He is not talking to the media.
Eye-Opening
The sadness and shock is still new in the more recent fatal crashes.
Melissa Whitehair, a victim of the Arizona crash, "was just a kid who was sick of school,"
said her stepfather, Steve Roberts. "She saw an ad in the Evansville paper promising her a
chance to see the world, and that was it. She was gone."
In her six months with the sales crew, "Missy" traveled through more than 20 states,
including Wisconsin, Roberts said.
The crew is expected to be back in the area later this month, recruiting, said Missy's mother,
Jean Roberts.
As for the Texas accident, Barbara Mroz-Perez, who runs Worldwide Circulation,
told the Journal Sentinel that Joshua Gould, the driver killed in the crash, was an excellent driver.
The company feels his loss deeply, she said.

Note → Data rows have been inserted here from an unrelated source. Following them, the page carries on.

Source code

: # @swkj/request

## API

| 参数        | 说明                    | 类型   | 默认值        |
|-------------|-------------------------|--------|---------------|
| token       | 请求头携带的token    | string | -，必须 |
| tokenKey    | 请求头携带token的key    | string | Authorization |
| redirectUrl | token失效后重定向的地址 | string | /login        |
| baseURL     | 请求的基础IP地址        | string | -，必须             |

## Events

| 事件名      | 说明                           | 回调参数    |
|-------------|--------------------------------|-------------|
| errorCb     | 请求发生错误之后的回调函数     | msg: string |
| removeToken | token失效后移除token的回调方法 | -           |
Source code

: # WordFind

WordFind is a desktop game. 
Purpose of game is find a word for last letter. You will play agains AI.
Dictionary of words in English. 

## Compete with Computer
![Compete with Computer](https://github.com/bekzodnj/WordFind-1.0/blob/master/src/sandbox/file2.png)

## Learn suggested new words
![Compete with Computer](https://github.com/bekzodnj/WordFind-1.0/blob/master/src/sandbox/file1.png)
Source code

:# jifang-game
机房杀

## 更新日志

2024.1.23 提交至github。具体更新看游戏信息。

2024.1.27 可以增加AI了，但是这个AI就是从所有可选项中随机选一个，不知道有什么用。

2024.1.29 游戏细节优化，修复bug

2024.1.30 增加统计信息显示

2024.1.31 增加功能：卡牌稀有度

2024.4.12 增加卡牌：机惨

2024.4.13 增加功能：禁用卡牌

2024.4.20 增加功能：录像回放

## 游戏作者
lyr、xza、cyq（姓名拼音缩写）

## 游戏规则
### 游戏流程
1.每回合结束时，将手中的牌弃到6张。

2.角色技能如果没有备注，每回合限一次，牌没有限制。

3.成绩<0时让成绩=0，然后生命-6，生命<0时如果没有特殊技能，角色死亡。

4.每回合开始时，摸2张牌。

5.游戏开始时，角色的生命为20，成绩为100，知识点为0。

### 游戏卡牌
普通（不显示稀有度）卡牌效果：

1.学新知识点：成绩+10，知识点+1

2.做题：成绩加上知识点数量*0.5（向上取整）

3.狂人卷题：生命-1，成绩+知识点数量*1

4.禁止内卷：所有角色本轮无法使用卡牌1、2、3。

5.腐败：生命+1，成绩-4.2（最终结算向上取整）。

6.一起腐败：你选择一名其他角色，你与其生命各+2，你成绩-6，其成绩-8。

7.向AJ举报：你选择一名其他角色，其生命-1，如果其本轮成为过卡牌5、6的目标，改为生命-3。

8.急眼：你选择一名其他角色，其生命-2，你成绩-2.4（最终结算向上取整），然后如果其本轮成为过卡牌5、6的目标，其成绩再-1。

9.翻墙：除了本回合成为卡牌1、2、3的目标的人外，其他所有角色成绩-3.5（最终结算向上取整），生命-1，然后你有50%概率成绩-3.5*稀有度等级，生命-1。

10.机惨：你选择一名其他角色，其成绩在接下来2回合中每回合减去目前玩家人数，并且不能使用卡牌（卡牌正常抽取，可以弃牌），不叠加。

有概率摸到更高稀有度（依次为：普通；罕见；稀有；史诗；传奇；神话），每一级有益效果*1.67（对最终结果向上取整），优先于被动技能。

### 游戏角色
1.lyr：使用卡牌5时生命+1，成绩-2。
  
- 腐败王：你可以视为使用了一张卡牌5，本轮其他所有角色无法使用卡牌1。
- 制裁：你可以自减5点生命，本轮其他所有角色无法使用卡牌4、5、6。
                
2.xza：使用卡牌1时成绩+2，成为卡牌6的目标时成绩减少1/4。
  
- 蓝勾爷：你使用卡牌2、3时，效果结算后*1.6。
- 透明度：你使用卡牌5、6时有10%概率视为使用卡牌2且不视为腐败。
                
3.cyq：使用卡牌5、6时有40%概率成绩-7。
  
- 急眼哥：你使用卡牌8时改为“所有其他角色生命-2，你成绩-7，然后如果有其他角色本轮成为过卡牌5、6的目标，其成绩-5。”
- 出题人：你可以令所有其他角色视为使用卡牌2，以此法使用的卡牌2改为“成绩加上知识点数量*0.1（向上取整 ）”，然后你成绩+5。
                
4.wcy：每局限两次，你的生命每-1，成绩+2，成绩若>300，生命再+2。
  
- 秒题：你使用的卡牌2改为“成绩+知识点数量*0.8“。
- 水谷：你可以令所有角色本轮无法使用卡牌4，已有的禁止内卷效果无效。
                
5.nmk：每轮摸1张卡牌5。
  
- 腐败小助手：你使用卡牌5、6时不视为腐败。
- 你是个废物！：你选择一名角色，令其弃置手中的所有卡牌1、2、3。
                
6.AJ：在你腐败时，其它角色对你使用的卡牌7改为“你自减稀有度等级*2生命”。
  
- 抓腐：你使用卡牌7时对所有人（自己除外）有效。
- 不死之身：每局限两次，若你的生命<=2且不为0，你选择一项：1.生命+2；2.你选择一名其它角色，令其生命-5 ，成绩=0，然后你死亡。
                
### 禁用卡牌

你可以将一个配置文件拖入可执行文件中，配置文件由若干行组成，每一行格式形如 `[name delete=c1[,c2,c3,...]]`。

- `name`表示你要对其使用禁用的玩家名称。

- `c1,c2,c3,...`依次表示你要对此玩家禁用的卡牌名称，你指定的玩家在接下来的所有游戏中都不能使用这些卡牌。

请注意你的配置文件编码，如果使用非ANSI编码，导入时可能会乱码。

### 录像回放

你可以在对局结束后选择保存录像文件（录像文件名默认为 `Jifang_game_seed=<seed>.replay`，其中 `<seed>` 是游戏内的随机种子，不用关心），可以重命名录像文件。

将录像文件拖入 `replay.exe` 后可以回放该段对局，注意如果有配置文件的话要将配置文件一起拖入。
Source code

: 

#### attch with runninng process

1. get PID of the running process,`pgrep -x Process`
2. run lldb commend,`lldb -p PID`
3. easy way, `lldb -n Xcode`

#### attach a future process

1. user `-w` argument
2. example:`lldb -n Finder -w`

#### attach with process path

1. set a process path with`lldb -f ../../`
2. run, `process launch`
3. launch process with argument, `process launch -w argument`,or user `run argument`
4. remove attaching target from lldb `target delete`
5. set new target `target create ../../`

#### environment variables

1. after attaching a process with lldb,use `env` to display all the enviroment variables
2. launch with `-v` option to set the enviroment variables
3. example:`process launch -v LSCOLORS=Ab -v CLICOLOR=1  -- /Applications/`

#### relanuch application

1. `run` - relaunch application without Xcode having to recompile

But Officer Brian Payne of the Texas Highway Patrol "had his eyes opened" to the heartlessness
of the magazine sales business when, minutes after the crash, some fellow crew members drove up.
As one man identified Gould's body, the other crouched in the field to gather the golf clubs of the
crew manager, who was not involved in the accident. The clubs had been strewn about by the impact
of the crash.
"This is going on before the body was picked up," Payne said.
"I'm taking pictures of the body, and they're picking up golf clubs."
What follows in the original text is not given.